White light emitting device

Technical field

The utility model relates to a kind of white light emitting device, and it refers to a kind of light-emitting component and manufacture method thereof especially, and it utilizes light-emitting component and at least one phosphor powder of two luminescent layers, to reach the white light emitting element with high color rendering.

Background technology

Light-emitting diode (LED) is a kind of solid-state semiconductor element, LED is because of the material difference of its use, what electronics in it, electric hole were shared is can rank also different, the difference of height influence on energy rank produces the light of different wave length in conjunction with the energy of back photon, the light of different colours just is as red, orange light, Huang, green, indigo plant or invisible light etc.

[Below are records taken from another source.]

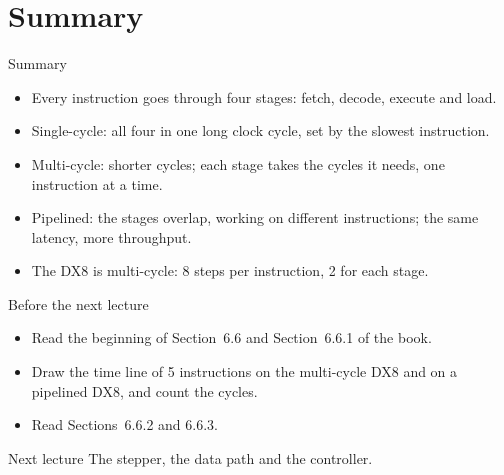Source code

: \documentclass[10pt]{wosm-slides}
\begin{document}
\section{Summary}

\begin{frame}{Summary}
  \begin{itemize}
    \item Every instruction goes through four stages: fetch, decode, execute and
      load.
    \item Single-cycle: all four in one long clock cycle, set by the slowest
      instruction.
    \item Multi-cycle: shorter cycles; each stage takes the cycles it needs, one
      instruction at a time.
    \item Pipelined: the stages overlap, working on different instructions; the
      same latency, more throughput.
    \item The DX8 is multi-cycle: 8 steps per instruction, 2 for each stage.
  \end{itemize}
\end{frame}

\begin{frame}{Before the next lecture}
  \begin{itemize}
    \item Read the beginning of Section~6.6 and Section~6.6.1 of the book.
    \item Draw the time line of 5 instructions on the multi-cycle DX8 and on a
      pipelined DX8, and count the cycles.
    \item Read Sections~6.6.2 and 6.6.3.
  \end{itemize}

  \begin{block}{Next lecture }
    The stepper, the data path and the controller.
  \end{block}
\end{frame}
\end{document}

LED mainly is divided into visible light and invisible light, wherein visible light LED product comprises red, LED products such as Huang and tangerine light, application surface is mobile phone backlight and button, the PDA backlight, the indicator light of information and consumption electronic products, industrial instrument equipment, automobile meter lamp and brake light, the large-scale advertisement billboard, traffic sign etc., and invisible light LED comprises IrDA, VCSEL and LD etc., application surface is based on communication, mainly be divided into two kinds, short wavelength infrared light is applied in wireless telecommunications and uses (as the IrDA module), remote controller, sensor, long-wavelength infrared light then are used in communication light source in the short distance.

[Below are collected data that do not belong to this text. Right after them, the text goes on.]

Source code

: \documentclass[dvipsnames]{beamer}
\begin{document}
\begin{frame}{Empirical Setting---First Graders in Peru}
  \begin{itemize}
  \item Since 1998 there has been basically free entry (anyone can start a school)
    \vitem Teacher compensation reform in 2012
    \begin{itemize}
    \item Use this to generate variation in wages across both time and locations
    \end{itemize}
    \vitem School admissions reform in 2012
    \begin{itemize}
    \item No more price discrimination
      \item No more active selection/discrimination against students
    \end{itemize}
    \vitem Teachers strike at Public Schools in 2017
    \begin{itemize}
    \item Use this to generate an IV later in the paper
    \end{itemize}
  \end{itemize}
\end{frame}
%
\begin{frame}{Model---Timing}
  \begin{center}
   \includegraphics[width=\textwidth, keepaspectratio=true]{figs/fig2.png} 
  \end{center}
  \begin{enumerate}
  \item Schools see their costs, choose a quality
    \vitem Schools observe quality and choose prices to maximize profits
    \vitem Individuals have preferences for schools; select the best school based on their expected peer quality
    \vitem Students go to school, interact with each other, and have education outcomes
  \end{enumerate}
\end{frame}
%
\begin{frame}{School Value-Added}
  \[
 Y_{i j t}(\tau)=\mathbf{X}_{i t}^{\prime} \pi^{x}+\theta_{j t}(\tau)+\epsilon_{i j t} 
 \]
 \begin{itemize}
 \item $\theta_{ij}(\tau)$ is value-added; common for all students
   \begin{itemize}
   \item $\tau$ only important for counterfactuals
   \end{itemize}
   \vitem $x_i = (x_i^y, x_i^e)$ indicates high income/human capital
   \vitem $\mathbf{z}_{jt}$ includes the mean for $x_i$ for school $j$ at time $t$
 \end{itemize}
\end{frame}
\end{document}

The application of white light LEDs at present, aspect illumination, mainly be uses such as reading lamp in the steam supply car, decorative lamp, all the other have more than 95% approximately is to use for the LCD backlight, and because of luminous efficiency and life problems, this product mainly is to use for the small size backlight at present, with regard to application surface, white light LEDs market will be the most good with the photoflash lamp of the screen backlight source of colored mobile phone and the attached digital camera of mobile phone, follow-up, the white light LEDs target will be replaced market at large-scale LCD backlight and global lighting source.

The white light LEDs that high-brightness blue LED and phosphor body (YAG:Ce) are constituted more is regarded as the new energy light source of economizing from generation to generation.In addition, the white light LEDs that constituted of ultraviolet ray (UV) LED and three-wavelength phosphor body also adds the ranks of new generation light source.

As United States Patent (USP) the 5th, 998, disclosed for No. 925 to be the light-mixed type LED that utilizes with GaN chip and yttrium-aluminium-garnet (YAG) be packaged together makes.(λ p=400～530nm, Wd=30nm), high temperature sintering is made contains Ce to GaN chip blue light-emitting ³⁺The YAG phosphor powder send sodium yellow after being subjected to this blue-light excited and launch peak value 550nm.The blue-ray LED substrate is installed in the bowl-type reflection cavity, covers to be mixed with the thin resin layer of YAG, about 200-500nm.The blue light part that led chip sends is absorbed by the YAG phosphor powder, and the yellow light mix that another part blue light and YAG phosphor powder send can obtain white light.

But being desire, this kind known technology increases the ruddiness composition to reach high color rendering, then must increase the chemical composition of yttrium in the yttrium-aluminium-garnet (Gd), but the light conversion efficiency of the YAG phosphor powder that this can glow also reduces along with the increase of the chemical composition of yttrium (Gd), so known technology then can reduce luminous efficient relatively if wish to get the white light of high color rendering.And for example United States Patent (USP) is disclosed for No. 6084250 is to utilize the LED that can send ultraviolet light and three kinds of phosphor powders that can absorb ultraviolet light and send R.G.B light respectively to mix the light-emitting component that can emit white light, but its light conversion efficiency of phosphor powder that can absorb ultraviolet light so far is all not as good as the phosphor powder of yttrium-aluminium-garnet series, so need develop more high efficiency ultraviolet leds, just can reach practicability.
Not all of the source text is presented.